If you try with SFCGal backend it gives a hint about the problem:
NOTICE: During intersects_3d(A,B) : NOTICE: with A: POLYGON((4205955507539673/34359738368 4204001555118031/8589934592 7486962518827739/1125899906842624,8411590988476187/68719476736 8408038706925011/17179869184 4233629971063459/1125899906842624,2102939339582341/17179869184 4204066099886555/8589934 NOTICE: and B: POLYHEDRALSURFACE(((8412156068733387/68719476736 8408327861303247/17179869184 0/1,8412264439348199/68719476736 8408389502673879/17179869184 0/1,8412264439348199/68719476736 8408389502673879/17179869184 10/1,8412156068733387/68719476736 840832786 ERROR: Polygon is invalid : points don't lie in the same plane : POLYGON((4205955507539673/34359738368 4204001555118031/8589934592 7486962518827739/1125899906842624,8411590988476187/68719476736 8408038706925011/17179869184 4233629971063459/1125899906842624,21029 ********** Error ********** ERROR: Polygon is invalid : points don't lie in the same plane : POLYGON((4205955507539673/34359738368 4204001555118031/8589934592 7486962518827739/1125899906842624,8411590988476187/68719476736 8408038706925011/17179869184 4233629971063459/1125899906842624,21029 SQL state: XX000
There is no real check in the postgis code if the polygon is coplanar. But it tries to calculate an "average plane". From the illustration you attached I think that calculation should manage this situation, but it is a little bit difficult so see what the polygons really looks like (and I have no good viewer by hand). But if for instance some part of the polygon is wrapped on the backside of the erst of the polygon this "average calculation" will give a very strange answer and the calculation will be totally wrong.
comment:6 by , 6 years ago
The non-planarity is due to rounding effects from the ST_AsText (see the 'note' in the ticket). The original polygons are all planar.
You might like to use https://github.com/geondev/PostGIS3DExplorer for visualizing.
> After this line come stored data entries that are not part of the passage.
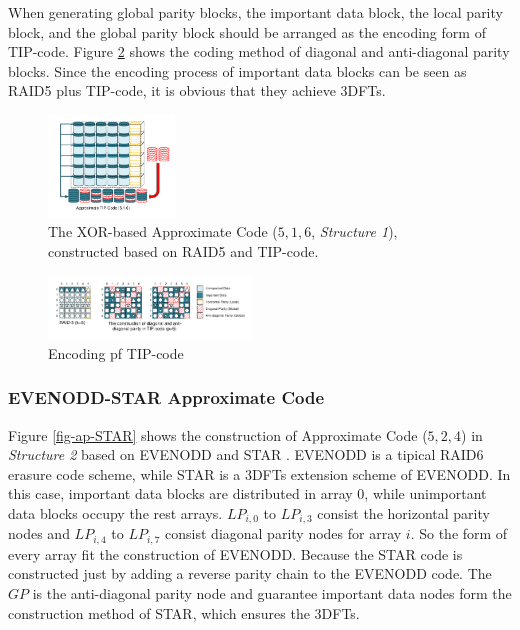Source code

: \documentclass[sigconf]{acmart}
\begin{document}
When generating global parity blocks, the important data block, the local parity block, and the global parity block should be arranged as the encoding form of TIP-code. Figure \ref{fig-TIP} shows the coding method of diagonal and anti-diagonal parity blocks.
Since the encoding process of important data blocks can be seen as RAID5 plus TIP-code, it is obvious that they achieve 3DFTs.

\begin{figure}[]
\centering
\includegraphics[width=0.3\textwidth]{photo/AP-516.pdf}
\caption{The XOR-based Approximate Code ($5,1,6$, \emph{Structure 1}), constructed based on RAID5 and TIP-code.}
\label{fig-ap-TIP}
\end{figure}

\begin{figure}[]

    \includegraphics[width=0.48\textwidth]{photo/RAID5-TIP.pdf}

\caption{Encoding pf TIP-code}
\label{fig-TIP}
\end{figure}

\subsubsection{EVENODD-STAR Approximate Code}
Figure \ref{fig-ap-STAR} shows the construction of Approximate Code ($5,2,4$) in \emph{Structure 2} based on EVENODD \cite{blaum1995evenodd} and STAR \cite{huang2008star}. 
EVENODD is a tipical RAID6 erasure code scheme, while STAR is a 3DFTs extension scheme of EVENODD. In this case, important data blocks are distributed in array 0, while unimportant data blocks occupy the rest arrays. 
$LP_{i,0}$ to $LP_{i,3}$ consist the horizontal parity nodes and $LP_{i,4}$ to $LP_{i,7}$ consist diagonal parity nodes for array $i$. So the form of every array fit the construction of EVENODD. Because the STAR code is constructed just by adding a reverse parity chain to the EVENODD code. 
The $GP$ is the anti-diagonal parity node and guarantee important data nodes form the construction method of STAR, which ensures the 3DFTs.
\end{document}
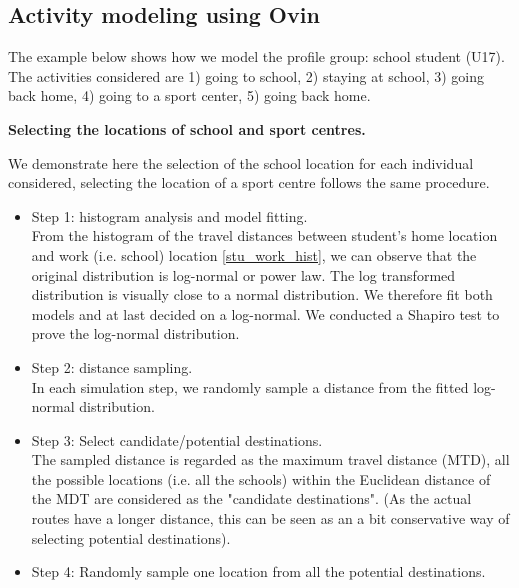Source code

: \documentclass[]{article}
\begin{document}
\subsection{Activity modeling using Ovin}
The example below shows how we model the profile group: school student (U17). The activities considered are 1) going to school, 2) staying at school, 3) going back home, 4) going to a sport center, 5) going back home.  

\textbf{Selecting the locations of school and sport centres.}

We demonstrate here the selection of the school location for each individual considered, selecting the location of a sport centre follows the same procedure.   
\begin{itemize}
    \item Step 1: histogram analysis and model fitting. \\ From the histogram of the travel distances between student's home location and work (i.e. school) location \cref{stu_work_hist}, we can observe that the original distribution is log-normal or power law. The log transformed distribution is visually close to a normal distribution. We therefore fit both models and at last decided on a log-normal. We conducted a Shapiro test to prove the log-normal distribution.  
    
    \item Step 2: distance sampling. \\ In each simulation step, we randomly sample a distance from the fitted log-normal distribution.
    
    \item Step 3: Select candidate/potential destinations. \\ The sampled distance is regarded as the maximum travel distance (MTD), all the possible locations (i.e. all the schools) within the Euclidean distance of the MDT are considered as the "candidate destinations". (As the actual routes have a longer distance, this can be seen as an a bit conservative way of selecting potential destinations). 
    
    \item Step 4: Randomly sample one location from all the potential destinations.
    
\end{itemize}
\end{document}
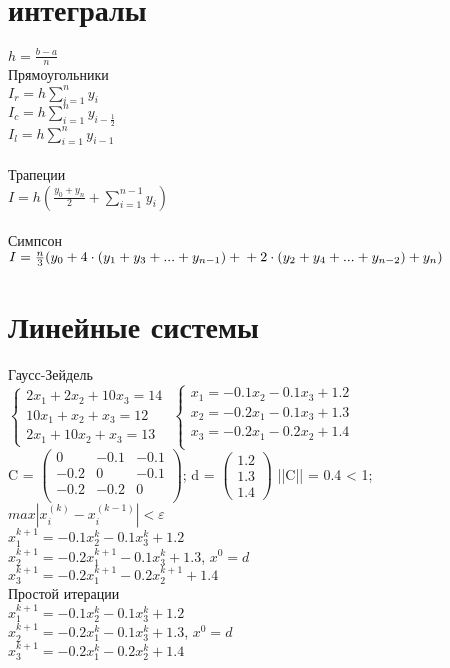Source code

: \documentclass{article}
\begin{document}
\section{интегралы}
$h = \frac{b-a}{n}$\\
Прямоугольники\\
$I_r = h\sum_{i=1}^{n}y_i$\\
$I_c = h\sum_{i=1}^{n}y_{i-\frac{1}{2}}$\\
$I_l = h\sum_{i=1}^{n}y_{i-1}$
\\ \\
Трапеции\\
$I = h(\frac{y_0+y_n}{2}+\sum_{i=1}^{n-1}y_i)$
\\ \\
Симпсон\\
$I = \frac{n}{3}(y_0+4\cdot(y_1+y_3+...+y_{n-1})+ \\+2\cdot(y_2+y_4+...+y_{n-2})+y_n)$

\section{Линейные системы}
Гаусс-Зейдель\\
$\begin{cases}
    2x_1+2x_2+10x_3 = 14\\
    10x_1+x_2+x_3 = 12\\
    2x_1+10x_2+x_3=13
\end{cases}$
$\begin{cases}
    x_1 = -0.1x_2 -0.1x_3+1.2\\
    x_2 = -0.2x_1 -0.1x_3+1.3\\
    x_3 = -0.2x_1 -0.2x_2+1.4\\
\end{cases}$
\\ 
C = 
$\begin{pmatrix}
    0&-0.1&-0.1\\
    -0.2&0&-0.1\\
    -0.2&-0.2&0\\
\end{pmatrix}$; 
d = 
$\begin{pmatrix}
    1.2\\
    1.3\\ 
    1.4
\end{pmatrix}$
||C|| = 0.4 < 1;
\\
$max|x_i^{(k)}-x_i^{(k-1)}|<\varepsilon$
\\
$x_1^{k+1} = -0.1x_2^k-0.1x_3^k+1.2$\\
$x_2^{k+1} = -0.2x_1^{k+1}-0.1x_3^k+1.3$,  $x^0 = d$\\
$x_3^{k+1} = -0.2x_1^{k+1}-0.2x_2^{k+1}+1.4$\\
Простой итерации\\
$x_1^{k+1} = -0.1x_2^k-0.1x_3^k+1.2$\\
$x_2^{k+1} = -0.2x_1^k-0.1x_3^k+1.3$,  $x^0 = d$\\
$x_3^{k+1} = -0.2x_1^k-0.2x_2^k+1.4$\\
\end{document}
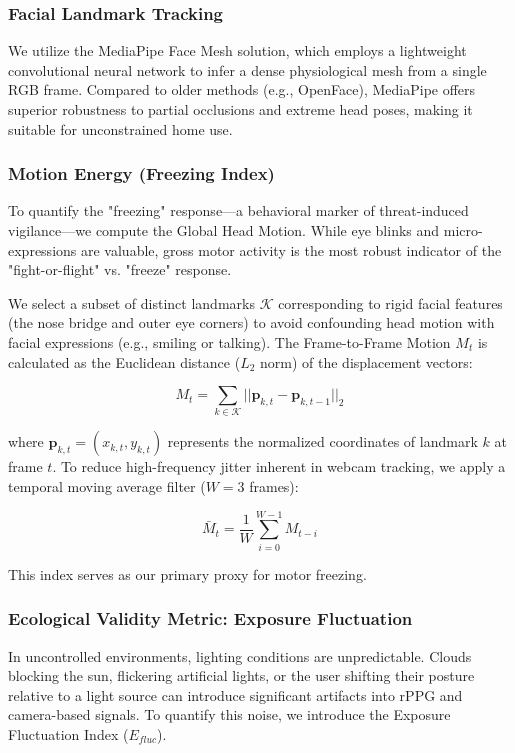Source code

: \subsubsection{Facial Landmark Tracking}
We utilize the MediaPipe Face Mesh solution, which employs a lightweight convolutional neural network to infer a dense physiological mesh from a single RGB frame. Compared to older methods (e.g., OpenFace), MediaPipe offers superior robustness to partial occlusions and extreme head poses, making it suitable for unconstrained home use.

\subsubsection{Motion Energy (Freezing Index)}
To quantify the "freezing" response—a behavioral marker of threat-induced vigilance—we compute the Global Head Motion. While eye blinks and micro-expressions are valuable, gross motor activity is the most robust indicator of the "fight-or-flight" vs. "freeze" response.

We select a subset of distinct landmarks $\mathcal{K}$ corresponding to rigid facial features (the nose bridge and outer eye corners) to avoid confounding head motion with facial expressions (e.g., smiling or talking). The Frame-to-Frame Motion $M_t$ is calculated as the Euclidean distance ($L_2$ norm) of the displacement vectors:

\begin{equation}
M_t = \sum_{k \in \mathcal{K}} || \mathbf{p}_{k,t} - \mathbf{p}_{k,t-1} ||_2
\end{equation}

where $\mathbf{p}_{k,t} = (x_{k,t}, y_{k,t})$ represents the normalized coordinates of landmark $k$ at frame $t$. To reduce high-frequency jitter inherent in webcam tracking, we apply a temporal moving average filter ($W=3$ frames):

\begin{equation}
\bar{M}_t = \frac{1}{W} \sum_{i=0}^{W-1} M_{t-i}
\end{equation}

This index serves as our primary proxy for motor freezing.

\subsubsection{Ecological Validity Metric: Exposure Fluctuation}
In uncontrolled environments, lighting conditions are unpredictable. Clouds blocking the sun, flickering artificial lights, or the user shifting their posture relative to a light source can introduce significant artifacts into rPPG and camera-based signals. To quantify this noise, we introduce the Exposure Fluctuation Index ($E_{fluc}$).

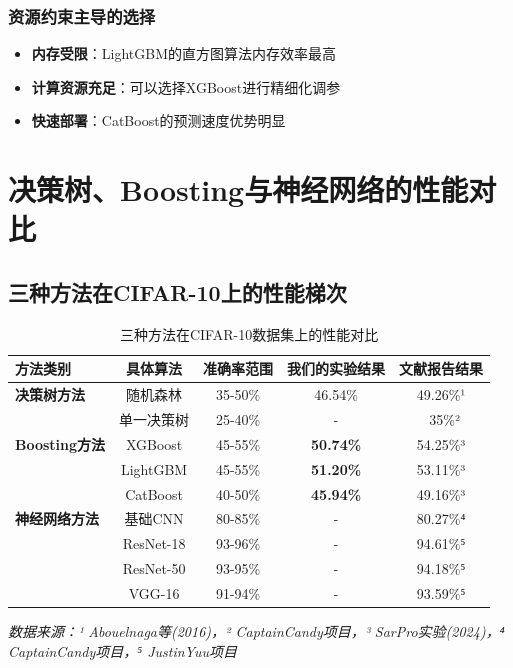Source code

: \documentclass[UTF8]{report}
\theoremstyle{MyLineTheoremStyle} %
\theoremstyle{MyBlockTheoremStyle} %
\theoremstyle{MySubsubsectionStyle} %
\begin{document}
\subsubsection{资源约束主导的选择}
\begin{itemize}
    \item \textbf{内存受限}：LightGBM的直方图算法内存效率最高
    \item \textbf{计算资源充足}：可以选择XGBoost进行精细化调参
    \item \textbf{快速部署}：CatBoost的预测速度优势明显
\end{itemize}



\section{决策树、Boosting与神经网络的性能对比}
\subsection{三种方法在CIFAR-10上的性能梯次}
\begin{table}[H]
    \centering
    \caption{三种方法在CIFAR-10数据集上的性能对比}
    \begin{tabular}{lcccc}
        \toprule
        方法类别 & 具体算法 & 准确率范围 & 我们的实验结果 & 文献报告结果 \\
        \midrule
        \textbf{决策树方法} & 随机森林 & 35-50\% & 46.54\% & 49.26\%¹ \\
         & 单一决策树 & 25-40\% & - & ~35\%² \\
        \textbf{Boosting方法} & XGBoost & 45-55\% & \textbf{50.74\%} & 54.25\%³ \\
         & LightGBM & 45-55\% & \textbf{51.20\%} & 53.11\%³ \\
         & CatBoost & 40-50\% & \textbf{45.94\%} & 49.16\%³ \\
        \textbf{神经网络方法} & 基础CNN & 80-85\% & - & 80.27\%⁴ \\
         & ResNet-18 & 93-96\% & - & 94.61\%⁵ \\
         & ResNet-50 & 93-95\% & - & 94.18\%⁵ \\
         & VGG-16 & 91-94\% & - & 93.59\%⁵ \\
        \bottomrule
    \end{tabular}
\end{table}
\textit{数据来源：¹ Abouelnaga等(2016)，² CaptainCandy项目，³ SarPro实验(2024)，⁴ CaptainCandy项目，⁵ JustinYuu项目}
\end{document}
comment:7 by , 6 years ago
Ok, I will take a look
PostGIS3DExplorer seems unusable for Debian though :-)
comment:8 by , 6 years ago
Sorry for the delay. It took me some time to get the time to understand all this again. It was many years ago.
I have found the problem. It is when defining the plane. The plane of a polygon is stored aas a point on the polygon and a point perpendicular to that point from the plane. To make the calculations robust it calculates this perpendicular point from some samples. But what happens in some cases is that the average point calculation gets zero because some points gets on the upper side of the plane and others on the down side. This can happen when the line is going both concave and convex as your did. So the simple fix is to add fabs to the plane definition.
But, just some weeks ago Algunenano changed the 3D calculation code quite a lot, in #4546 and then this problem is very much reduced by not calculating an averge point this way, and instead just add to the point. This means that the perpendular point no more defines a normal vector perpendular to the plane, but that doesn't matter. In theory it could still be possible to create a polygon that gets an undefined plane for the same reason as before, but the chance is minimal.
So I leave this without any changes.